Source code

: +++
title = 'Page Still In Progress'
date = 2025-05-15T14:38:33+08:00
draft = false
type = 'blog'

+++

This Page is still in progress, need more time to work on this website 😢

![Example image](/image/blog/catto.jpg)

* * * * * * * * *

WHAT THE TASK ASKS:
Nothing may be dropped or altered; repeat every record in full.

RESPONSE:
Source code

: +++
title = 'Page Still In Progress'
date = 2025-05-15T14:38:33+08:00
draft = false
type = 'blog'

+++

This Page is still in progress, need more time to work on this website 😢

![Example image](/image/blog/catto.jpg)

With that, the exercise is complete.